§ Exercise details: Read the records below and copy each line that contains "text".

*** Provided entries ***

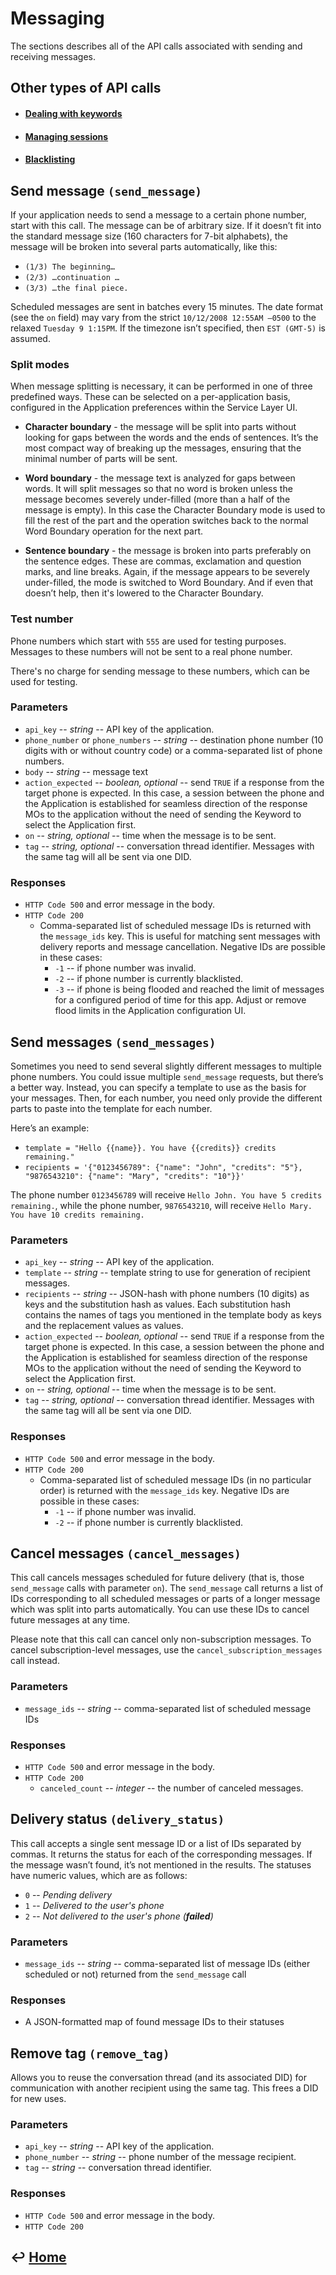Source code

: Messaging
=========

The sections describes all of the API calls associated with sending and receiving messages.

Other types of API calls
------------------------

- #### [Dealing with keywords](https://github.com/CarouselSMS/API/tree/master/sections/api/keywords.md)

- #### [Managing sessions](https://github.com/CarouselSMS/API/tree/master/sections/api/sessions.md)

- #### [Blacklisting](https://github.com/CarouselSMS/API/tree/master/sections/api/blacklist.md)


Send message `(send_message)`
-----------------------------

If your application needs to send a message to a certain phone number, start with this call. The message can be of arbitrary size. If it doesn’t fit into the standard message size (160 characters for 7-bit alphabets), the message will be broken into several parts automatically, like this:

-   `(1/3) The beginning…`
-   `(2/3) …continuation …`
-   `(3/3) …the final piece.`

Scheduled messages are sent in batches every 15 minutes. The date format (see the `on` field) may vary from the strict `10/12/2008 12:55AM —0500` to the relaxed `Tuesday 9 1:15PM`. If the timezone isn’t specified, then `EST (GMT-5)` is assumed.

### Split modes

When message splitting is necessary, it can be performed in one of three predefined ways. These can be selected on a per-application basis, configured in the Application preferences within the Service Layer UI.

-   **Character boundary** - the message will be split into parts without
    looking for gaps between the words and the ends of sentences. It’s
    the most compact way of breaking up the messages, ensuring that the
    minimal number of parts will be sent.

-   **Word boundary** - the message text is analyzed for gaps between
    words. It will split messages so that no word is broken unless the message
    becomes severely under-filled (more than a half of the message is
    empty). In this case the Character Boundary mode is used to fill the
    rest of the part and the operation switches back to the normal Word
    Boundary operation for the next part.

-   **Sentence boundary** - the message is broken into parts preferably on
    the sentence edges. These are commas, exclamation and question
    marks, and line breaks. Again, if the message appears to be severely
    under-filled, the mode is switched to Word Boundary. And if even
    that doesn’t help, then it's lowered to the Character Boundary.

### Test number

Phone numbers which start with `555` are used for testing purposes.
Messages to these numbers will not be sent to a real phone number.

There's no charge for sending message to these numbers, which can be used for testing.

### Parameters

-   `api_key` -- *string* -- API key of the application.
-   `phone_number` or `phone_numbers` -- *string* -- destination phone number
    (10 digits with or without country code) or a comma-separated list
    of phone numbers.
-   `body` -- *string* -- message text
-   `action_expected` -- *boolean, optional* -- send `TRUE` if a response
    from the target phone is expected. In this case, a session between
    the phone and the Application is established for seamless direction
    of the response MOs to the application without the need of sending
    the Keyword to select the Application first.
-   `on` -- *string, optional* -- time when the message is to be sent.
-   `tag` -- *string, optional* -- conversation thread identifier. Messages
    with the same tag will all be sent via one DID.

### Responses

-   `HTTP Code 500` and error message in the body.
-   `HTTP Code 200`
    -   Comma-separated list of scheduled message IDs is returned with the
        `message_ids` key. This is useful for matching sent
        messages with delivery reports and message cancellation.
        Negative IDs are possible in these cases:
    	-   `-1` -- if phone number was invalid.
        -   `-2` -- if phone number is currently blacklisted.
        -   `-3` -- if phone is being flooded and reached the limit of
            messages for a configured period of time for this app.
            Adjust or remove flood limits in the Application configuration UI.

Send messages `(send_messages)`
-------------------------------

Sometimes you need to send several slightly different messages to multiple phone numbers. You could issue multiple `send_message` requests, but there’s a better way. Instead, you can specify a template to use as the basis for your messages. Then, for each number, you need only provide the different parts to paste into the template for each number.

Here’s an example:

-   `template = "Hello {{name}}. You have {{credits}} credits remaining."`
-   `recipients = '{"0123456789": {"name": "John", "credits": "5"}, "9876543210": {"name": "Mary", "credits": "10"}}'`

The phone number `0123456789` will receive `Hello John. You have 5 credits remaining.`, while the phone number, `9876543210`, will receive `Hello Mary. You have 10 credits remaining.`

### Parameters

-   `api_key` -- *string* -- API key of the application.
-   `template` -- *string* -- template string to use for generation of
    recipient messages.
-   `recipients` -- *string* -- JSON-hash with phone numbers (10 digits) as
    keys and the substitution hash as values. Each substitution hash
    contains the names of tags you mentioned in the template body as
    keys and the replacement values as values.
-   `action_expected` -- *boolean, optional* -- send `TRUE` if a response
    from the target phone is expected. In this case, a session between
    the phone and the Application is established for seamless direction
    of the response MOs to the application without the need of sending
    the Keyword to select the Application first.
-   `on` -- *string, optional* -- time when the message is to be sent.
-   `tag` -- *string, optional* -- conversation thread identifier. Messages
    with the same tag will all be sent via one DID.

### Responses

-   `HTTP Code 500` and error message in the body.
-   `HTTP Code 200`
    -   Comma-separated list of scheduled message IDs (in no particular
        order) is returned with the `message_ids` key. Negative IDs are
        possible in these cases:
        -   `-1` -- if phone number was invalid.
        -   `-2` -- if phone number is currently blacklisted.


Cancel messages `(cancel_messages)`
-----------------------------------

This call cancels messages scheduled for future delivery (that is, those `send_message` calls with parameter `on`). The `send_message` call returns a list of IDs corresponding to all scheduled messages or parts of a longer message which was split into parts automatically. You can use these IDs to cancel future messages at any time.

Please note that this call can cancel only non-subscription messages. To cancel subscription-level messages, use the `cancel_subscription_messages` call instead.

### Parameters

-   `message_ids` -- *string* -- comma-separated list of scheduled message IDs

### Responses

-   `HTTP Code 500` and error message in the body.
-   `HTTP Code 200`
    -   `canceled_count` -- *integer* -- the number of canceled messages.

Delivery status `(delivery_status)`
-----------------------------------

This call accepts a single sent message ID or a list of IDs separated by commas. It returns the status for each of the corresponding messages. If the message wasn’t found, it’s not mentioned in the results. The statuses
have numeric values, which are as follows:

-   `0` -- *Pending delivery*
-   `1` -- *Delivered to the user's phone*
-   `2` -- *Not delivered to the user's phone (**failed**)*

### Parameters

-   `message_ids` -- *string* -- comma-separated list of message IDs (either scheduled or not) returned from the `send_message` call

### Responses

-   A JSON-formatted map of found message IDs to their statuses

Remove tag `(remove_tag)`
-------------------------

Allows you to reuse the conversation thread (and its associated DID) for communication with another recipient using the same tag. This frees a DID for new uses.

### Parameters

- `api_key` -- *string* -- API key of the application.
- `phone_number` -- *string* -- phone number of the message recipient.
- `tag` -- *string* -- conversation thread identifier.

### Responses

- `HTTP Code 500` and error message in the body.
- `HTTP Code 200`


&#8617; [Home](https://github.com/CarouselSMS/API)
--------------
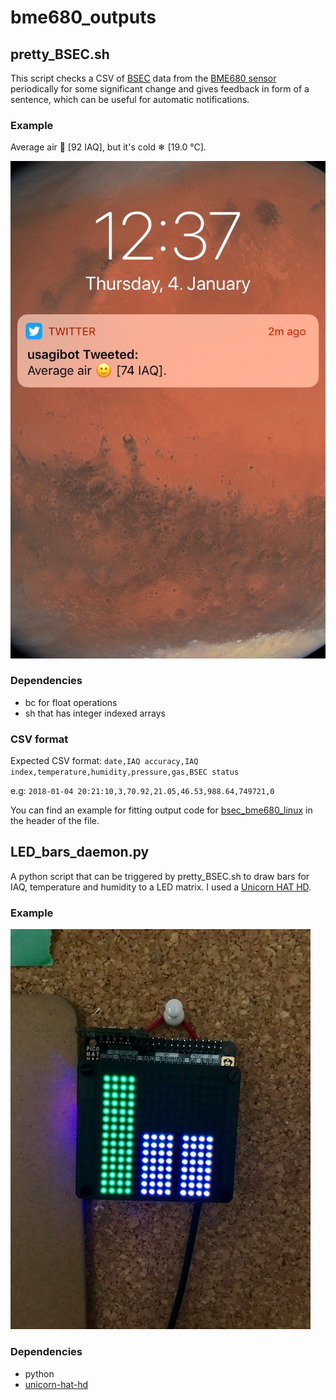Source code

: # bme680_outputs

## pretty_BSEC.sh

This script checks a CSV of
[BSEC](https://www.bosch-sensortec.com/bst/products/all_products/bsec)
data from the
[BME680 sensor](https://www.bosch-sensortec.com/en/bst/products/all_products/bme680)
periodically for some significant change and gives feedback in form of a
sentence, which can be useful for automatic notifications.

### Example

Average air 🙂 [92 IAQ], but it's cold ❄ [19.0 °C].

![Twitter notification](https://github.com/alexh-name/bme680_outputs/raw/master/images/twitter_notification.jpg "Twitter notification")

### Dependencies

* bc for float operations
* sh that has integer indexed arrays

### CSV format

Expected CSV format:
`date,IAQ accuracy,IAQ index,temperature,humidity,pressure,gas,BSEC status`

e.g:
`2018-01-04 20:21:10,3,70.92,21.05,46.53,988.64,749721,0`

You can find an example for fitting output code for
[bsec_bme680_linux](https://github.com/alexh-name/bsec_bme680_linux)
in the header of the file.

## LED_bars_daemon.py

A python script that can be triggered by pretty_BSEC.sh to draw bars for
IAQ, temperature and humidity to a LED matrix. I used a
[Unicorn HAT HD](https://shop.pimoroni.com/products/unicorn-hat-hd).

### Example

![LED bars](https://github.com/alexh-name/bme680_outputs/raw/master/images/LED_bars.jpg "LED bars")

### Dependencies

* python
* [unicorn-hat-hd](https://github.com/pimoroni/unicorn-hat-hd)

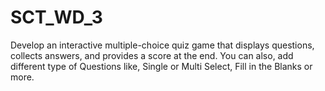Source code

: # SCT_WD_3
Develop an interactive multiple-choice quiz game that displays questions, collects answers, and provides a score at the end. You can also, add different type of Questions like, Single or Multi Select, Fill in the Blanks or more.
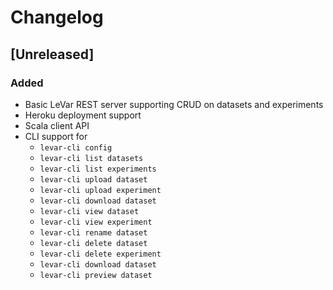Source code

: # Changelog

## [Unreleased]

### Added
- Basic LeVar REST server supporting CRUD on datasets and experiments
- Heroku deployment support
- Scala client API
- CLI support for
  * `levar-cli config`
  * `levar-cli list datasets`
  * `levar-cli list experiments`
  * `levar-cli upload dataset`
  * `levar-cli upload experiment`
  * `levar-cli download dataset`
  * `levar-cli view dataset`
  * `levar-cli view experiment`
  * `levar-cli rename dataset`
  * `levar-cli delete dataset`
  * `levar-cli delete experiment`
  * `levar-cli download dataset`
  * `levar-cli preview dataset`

*** End of Provided entries ***

§ Answer box:
-   **Word boundary** - the message text is analyzed for gaps between
-   `body` -- *string* -- message text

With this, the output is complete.